> [TASK DETAILS] Would you copy all lines in the data that contain the word "Date"?

── THE RECORDS

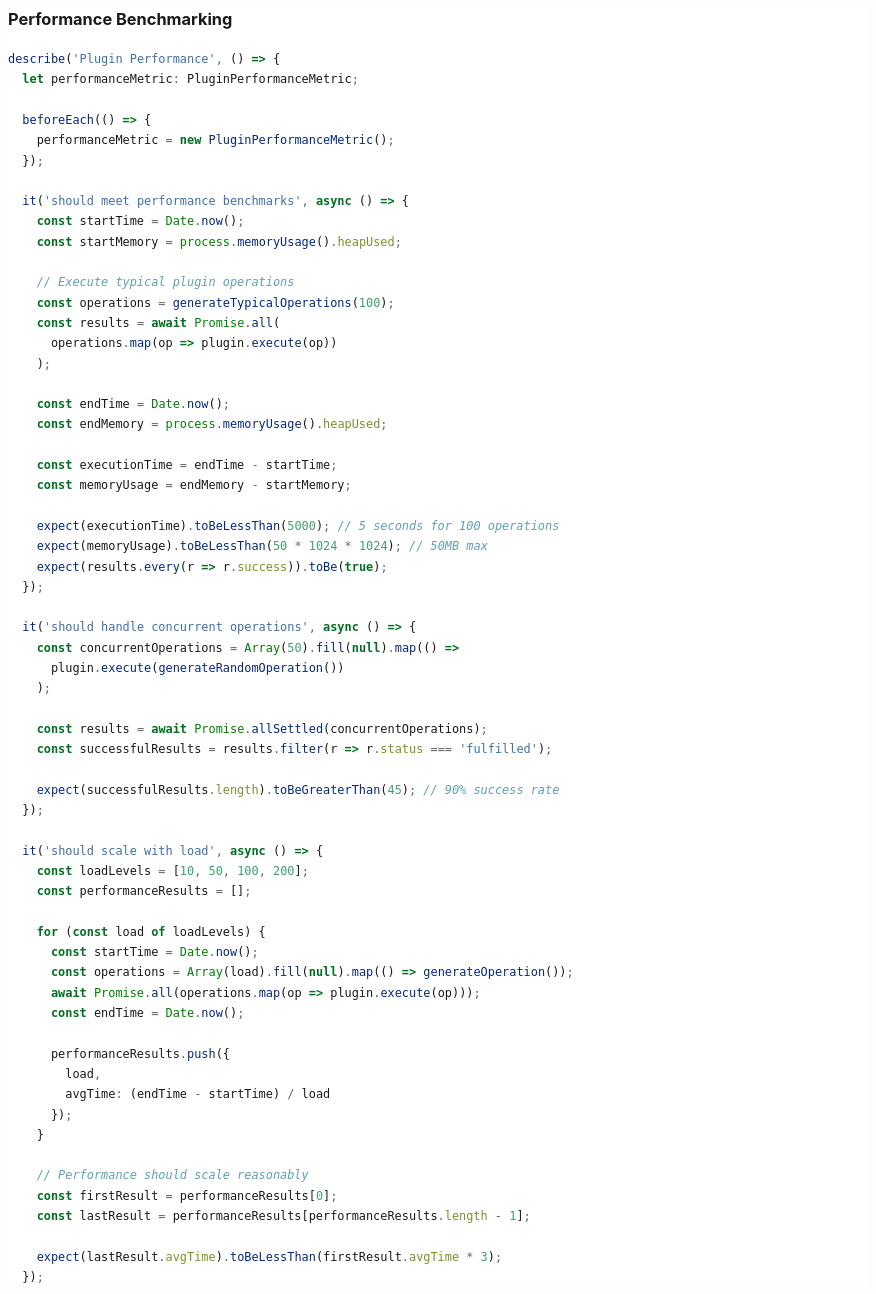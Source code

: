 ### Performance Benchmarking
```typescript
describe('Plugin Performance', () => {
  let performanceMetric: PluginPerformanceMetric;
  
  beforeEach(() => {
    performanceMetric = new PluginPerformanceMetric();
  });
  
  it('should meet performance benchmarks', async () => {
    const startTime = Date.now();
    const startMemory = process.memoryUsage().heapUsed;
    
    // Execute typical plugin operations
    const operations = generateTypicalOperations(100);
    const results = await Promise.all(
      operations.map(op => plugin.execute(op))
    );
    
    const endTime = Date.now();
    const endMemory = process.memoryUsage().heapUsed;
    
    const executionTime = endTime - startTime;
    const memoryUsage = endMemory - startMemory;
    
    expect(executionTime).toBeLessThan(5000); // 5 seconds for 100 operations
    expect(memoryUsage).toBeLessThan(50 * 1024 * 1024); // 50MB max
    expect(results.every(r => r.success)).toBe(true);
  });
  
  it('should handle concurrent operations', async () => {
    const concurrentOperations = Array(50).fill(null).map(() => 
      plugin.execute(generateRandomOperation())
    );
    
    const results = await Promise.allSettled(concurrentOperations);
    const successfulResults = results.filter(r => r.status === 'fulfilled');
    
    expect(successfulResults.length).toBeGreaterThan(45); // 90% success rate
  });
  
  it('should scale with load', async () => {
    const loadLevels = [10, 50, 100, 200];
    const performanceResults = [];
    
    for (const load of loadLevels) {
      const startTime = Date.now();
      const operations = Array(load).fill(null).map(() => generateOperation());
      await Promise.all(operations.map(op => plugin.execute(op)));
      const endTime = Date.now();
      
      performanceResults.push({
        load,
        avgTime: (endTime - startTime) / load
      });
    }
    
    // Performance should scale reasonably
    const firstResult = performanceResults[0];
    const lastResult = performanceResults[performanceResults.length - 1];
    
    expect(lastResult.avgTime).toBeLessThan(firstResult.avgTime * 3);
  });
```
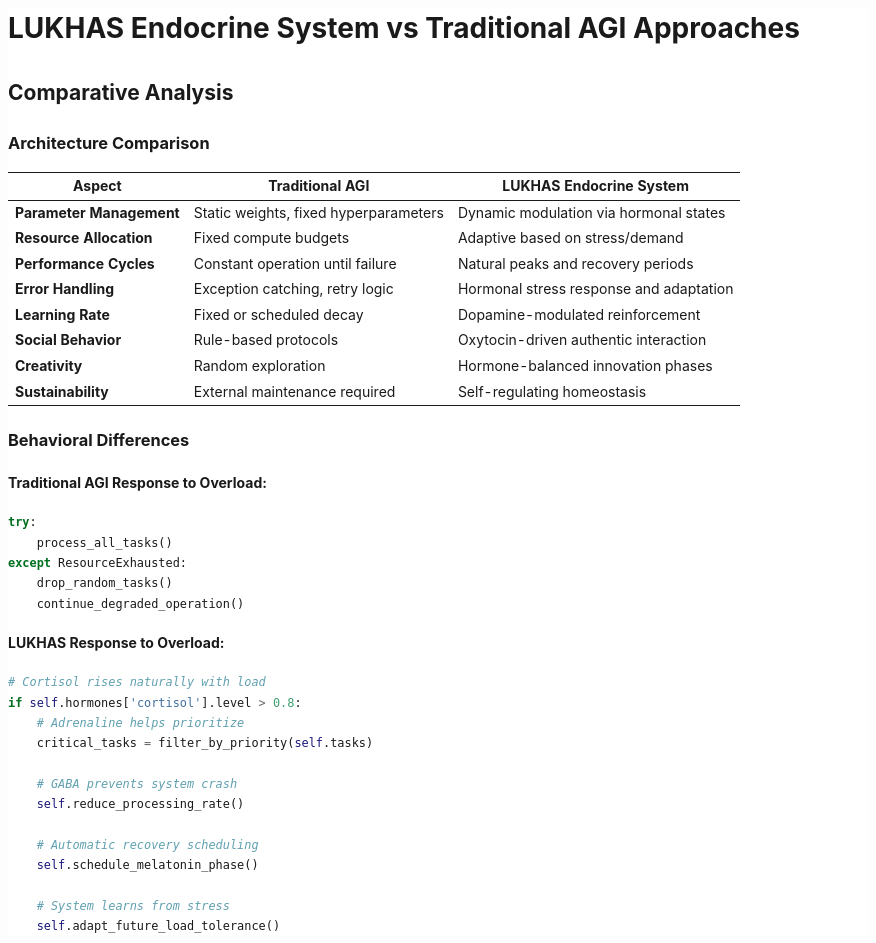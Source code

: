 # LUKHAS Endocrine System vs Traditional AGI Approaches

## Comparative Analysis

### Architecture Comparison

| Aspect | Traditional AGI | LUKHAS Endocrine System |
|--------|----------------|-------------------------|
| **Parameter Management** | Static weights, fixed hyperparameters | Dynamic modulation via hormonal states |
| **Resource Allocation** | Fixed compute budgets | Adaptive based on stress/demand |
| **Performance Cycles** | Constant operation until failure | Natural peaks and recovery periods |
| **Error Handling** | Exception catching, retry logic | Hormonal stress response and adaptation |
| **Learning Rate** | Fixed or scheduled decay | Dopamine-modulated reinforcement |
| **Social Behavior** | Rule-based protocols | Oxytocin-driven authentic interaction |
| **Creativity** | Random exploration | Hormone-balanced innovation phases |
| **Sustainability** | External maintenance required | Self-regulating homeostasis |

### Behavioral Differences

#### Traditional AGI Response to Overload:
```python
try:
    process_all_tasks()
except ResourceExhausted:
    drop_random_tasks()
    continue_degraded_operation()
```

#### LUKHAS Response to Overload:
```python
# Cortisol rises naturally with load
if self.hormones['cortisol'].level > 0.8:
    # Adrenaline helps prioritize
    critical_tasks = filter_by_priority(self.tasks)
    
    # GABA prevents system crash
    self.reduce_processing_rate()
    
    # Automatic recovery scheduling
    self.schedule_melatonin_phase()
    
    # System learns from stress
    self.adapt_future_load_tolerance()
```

────

> [EXERCISE OUTPUT]
    const startTime = Date.now();
    const endTime = Date.now();
      const startTime = Date.now();
      const endTime = Date.now();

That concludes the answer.